New Rochelle, NY -- The potential for clinical use of induced pluripotent stem cell (iPSC) technology for transplant-based therapeutic strategies has previously been hindered by the risk of dysregulated cell growth, specifically the development of tumors. The ability to use etoposide treatment to halt teratoma formation in iPSCs for the treatment of heart disease, specifically acute myocardial infarction, is demonstrated in an article in Stem Cells and Development, a peer-reviewed journal from Mary Ann Liebert, Inc., publishers. The article is available on the Stem Cells and Development website.
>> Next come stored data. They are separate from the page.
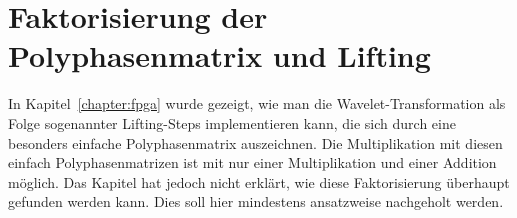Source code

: %
%
%
\chapter{Faktorisierung der Polyphasenmatrix und Lifting
\label{chapter:lifting}}
\rhead{}
\begin{refsection}

{\parindent 0pt
In Kapitel~\ref{chapter:fpga} wurde gezeigt, wie man die
Wavelet-Transformation als Folge sogenannter Lifting-Steps implementieren
kann, die sich durch eine besonders einfache Polyphasenmatrix auszeichnen.}
Die Multiplikation mit diesen einfach Polyphasenmatrizen ist mit nur
einer Multiplikation und einer Addition möglich.
Das Kapitel hat jedoch nicht erklärt, wie diese Faktorisierung
überhaupt gefunden werden kann.
Dies soll hier mindestens ansatzweise nachgeholt werden.




\printbibliography[heading=subbibliography]
\end{refsection}

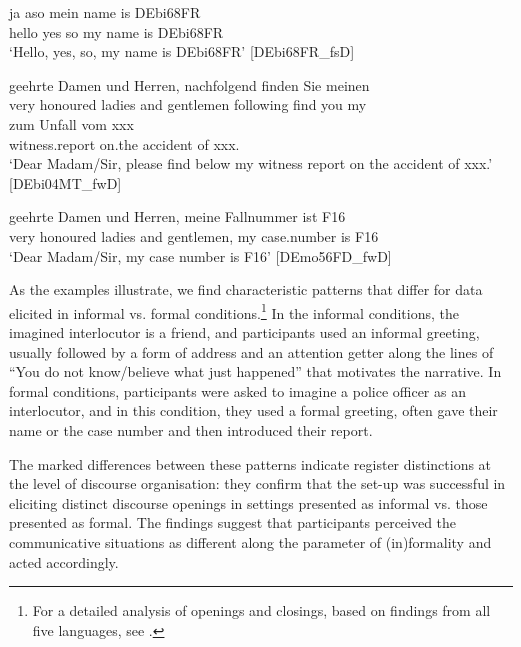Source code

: \documentclass[output=paper,colorlinks,citecolor=brown]{langscibook}
\begin{document}
\ea\label{ex:ch1:ex6} 

 {ja} {aso} {mein} {name} {is} DEbi68FR\\
hello yes so my name is DEbi68FR \\
\trans `Hello, yes, so, my name is DEbi68FR' \hspace{\fill}[DEbi68FR\_fsD]

\z

\ea\label{ex:ch1:ex7}

 {geehrte} {Damen} {und} {Herren,} {nachfolgend} {finden} {Sie} {meinen}  \\
very honoured ladies and gentlemen following find you my \\
\sn {} {zum} {Unfall} {vom} {xxx} \\
witness.report on.the accident of xxx. \\
\trans `Dear Madam/Sir, please find below my witness report on the accident of xxx.' \hspace{\fill} [DEbi04MT\_fwD]

\z

\ea\label{ex:ch1:ex8} 

 {geehrte} {Damen} {und} {Herren,} {meine} {Fallnummer} {ist} {F16}\\
very honoured ladies and gentlemen, my case.number is F16 \\
\trans `Dear Madam/Sir, my case number is F16' \hspace{\fill}[DEmo56FD\_fwD]

\z

As the examples illustrate, we find characteristic patterns that differ for data elicited in informal vs. formal conditions.\footnote{For a detailed analysis of openings and closings, based on findings from all five languages, see .} In the informal conditions, the imagined interlocutor is a friend, and participants used an informal greeting, usually followed by a form of address and an attention getter along the lines of “You do not know\slash believe what just happened” that motivates the narrative. In formal conditions, participants were asked to imagine a police officer as an interlocutor, and in this condition, they used a formal greeting, often gave their name or the case number and then introduced their report.

The marked differences between these patterns indicate register distinctions at the level of discourse organisation: they confirm that the set-up was successful in eliciting distinct discourse openings in settings presented as informal vs. those presented as formal. The findings suggest that participants perceived the communicative situations as different along the parameter of (in)formality and acted accordingly.
\end{document}

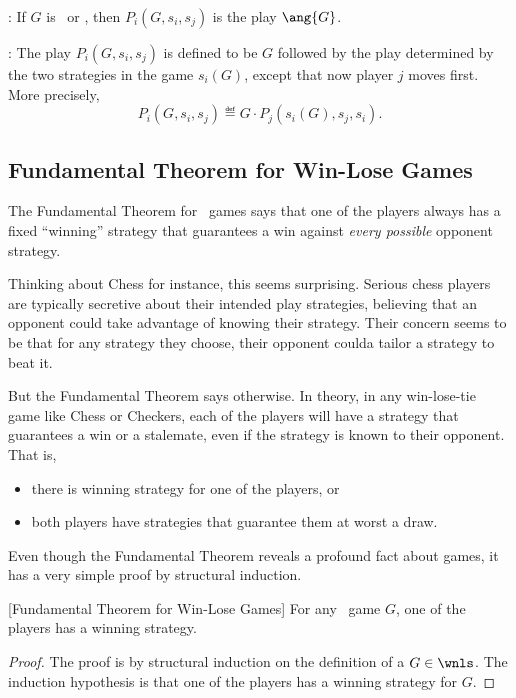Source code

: \begin{definition}
\begin{staffnotes}
\begin{definition*}
: If $G$ is \winend\ or \loseend, then
$P_i(G,s_i,s_j)$ is the play $\ang{G}$.

: The play $P_i(G,s_i,s_j)$ is defined
to be $G$ followed by the play determined by the two strategies in the
game $s_i(G)$, except that now player $j$ moves first.  More
precisely,
\[
P_i(G,s_i,s_j) \eqdef G \cdot P_j(s_i(G),s_j,s_i).
\]
\end{definition*}
\end{staffnotes}

\subsection{Fundamental Theorem for Win-Lose Games}\label{FundThm_Games}

The Fundamental Theorem for \wnls\ games says that one of the players
always has a fixed ``winning'' strategy that guarantees a win against
\emph{every possible} opponent strategy.

Thinking about Chess for instance, this seems surprising.  Serious
chess players are typically secretive about their intended play
strategies, believing that an opponent could take advantage of knowing
their strategy.  Their concern seems to be that for any strategy they
choose, their opponent coulda tailor a strategy to beat it.

But the Fundamental Theorem says otherwise.  In theory, in any
win-lose-tie game like Chess or Checkers, each of the players will
have a strategy that guarantees a win or a stalemate, even if the
strategy is known to their opponent.  That is,
\begin{itemize}
\item there is winning strategy for one of the players, or
\item both players have strategies that guarantee them at worst a draw.
\end{itemize}

Even though the Fundamental Theorem reveals a profound fact about
games, it has a very simple proof by structural induction.

\begin{theorem}\label{fundgames}[Fundamental Theorem for Win-Lose Games]
For any \wnls\ game $G$, one of the players has a winning strategy.
\end{theorem}

\begin{proof}
The proof is by structural induction on the definition of a $G \in
\wnls$.  The induction hypothesis is that one of the players has a
winning strategy for $G$.


\end{proof}
\end{definition}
In the article 'Inhibition of DNA topoisomerase II selectively reduces the threat of tumorigenicity following induced pluripotent stem cell-based myocardial therapy' Saranya Wyles, Andre Terzic, Timothy Nelson, and coauthors, Mayo Clinic (Rochester, MN), discovered a strategy that alone or in conjunction with other methods could significantly reduce the risk of a tumorigenic event occurring. Their work demonstrates how pretreatment with genotoxic etoposide significantly lowered the threat of abnormal growths by removing the contaminated pluripotent cells and establishing an adjunctive therapy to further harness the clinical value of iPSC-derived cardiac regeneration.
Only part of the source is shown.